#### Task inputs:

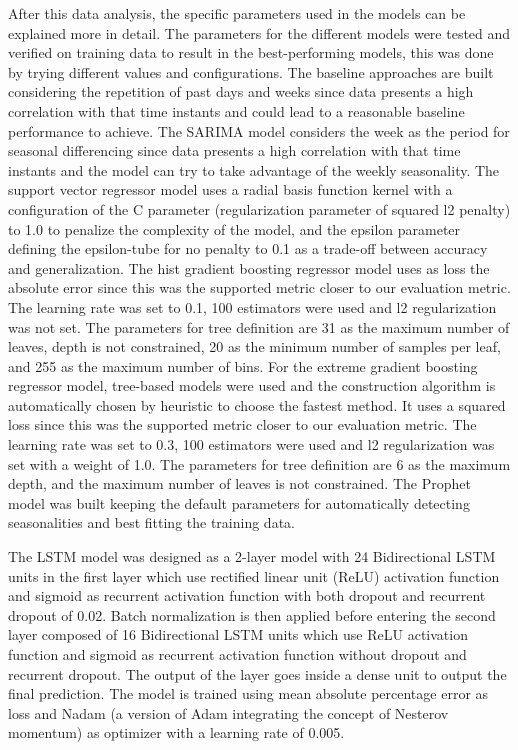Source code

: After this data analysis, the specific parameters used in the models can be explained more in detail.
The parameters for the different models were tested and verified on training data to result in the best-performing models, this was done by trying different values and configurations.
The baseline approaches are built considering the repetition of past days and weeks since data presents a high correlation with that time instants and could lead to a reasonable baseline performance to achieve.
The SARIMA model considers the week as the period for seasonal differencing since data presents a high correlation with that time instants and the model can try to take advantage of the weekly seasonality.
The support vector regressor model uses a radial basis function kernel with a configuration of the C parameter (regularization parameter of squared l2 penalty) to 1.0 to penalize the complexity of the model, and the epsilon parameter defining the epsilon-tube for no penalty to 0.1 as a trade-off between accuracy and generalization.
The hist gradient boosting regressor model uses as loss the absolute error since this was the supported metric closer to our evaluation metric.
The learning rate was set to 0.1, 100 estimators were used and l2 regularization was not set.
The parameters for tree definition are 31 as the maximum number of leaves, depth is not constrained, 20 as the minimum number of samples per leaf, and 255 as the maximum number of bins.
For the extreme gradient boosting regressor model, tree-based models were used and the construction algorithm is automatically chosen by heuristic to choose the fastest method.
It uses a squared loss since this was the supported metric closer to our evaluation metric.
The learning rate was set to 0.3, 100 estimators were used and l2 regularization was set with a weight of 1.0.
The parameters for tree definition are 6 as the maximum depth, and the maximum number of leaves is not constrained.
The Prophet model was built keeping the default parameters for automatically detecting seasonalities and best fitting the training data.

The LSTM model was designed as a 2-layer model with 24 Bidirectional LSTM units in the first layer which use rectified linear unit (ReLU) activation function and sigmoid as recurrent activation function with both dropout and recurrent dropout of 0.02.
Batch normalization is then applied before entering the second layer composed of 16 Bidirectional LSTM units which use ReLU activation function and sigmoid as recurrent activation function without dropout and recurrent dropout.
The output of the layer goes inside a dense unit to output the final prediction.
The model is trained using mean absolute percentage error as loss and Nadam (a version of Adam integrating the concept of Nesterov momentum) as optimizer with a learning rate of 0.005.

#### What is required:
Give the lines again word for word, from the start of the records to the line holding "The parameters for tree definition are 31", both included, and leave out any picture.

#### Answer to this exercise:
Source code

: After this data analysis, the specific parameters used in the models can be explained more in detail.
The parameters for the different models were tested and verified on training data to result in the best-performing models, this was done by trying different values and configurations.
The baseline approaches are built considering the repetition of past days and weeks since data presents a high correlation with that time instants and could lead to a reasonable baseline performance to achieve.
The SARIMA model considers the week as the period for seasonal differencing since data presents a high correlation with that time instants and the model can try to take advantage of the weekly seasonality.
The support vector regressor model uses a radial basis function kernel with a configuration of the C parameter (regularization parameter of squared l2 penalty) to 1.0 to penalize the complexity of the model, and the epsilon parameter defining the epsilon-tube for no penalty to 0.1 as a trade-off between accuracy and generalization.
The hist gradient boosting regressor model uses as loss the absolute error since this was the supported metric closer to our evaluation metric.
The learning rate was set to 0.1, 100 estimators were used and l2 regularization was not set.
The parameters for tree definition are 31 as the maximum number of leaves, depth is not constrained, 20 as the minimum number of samples per leaf, and 255 as the maximum number of bins.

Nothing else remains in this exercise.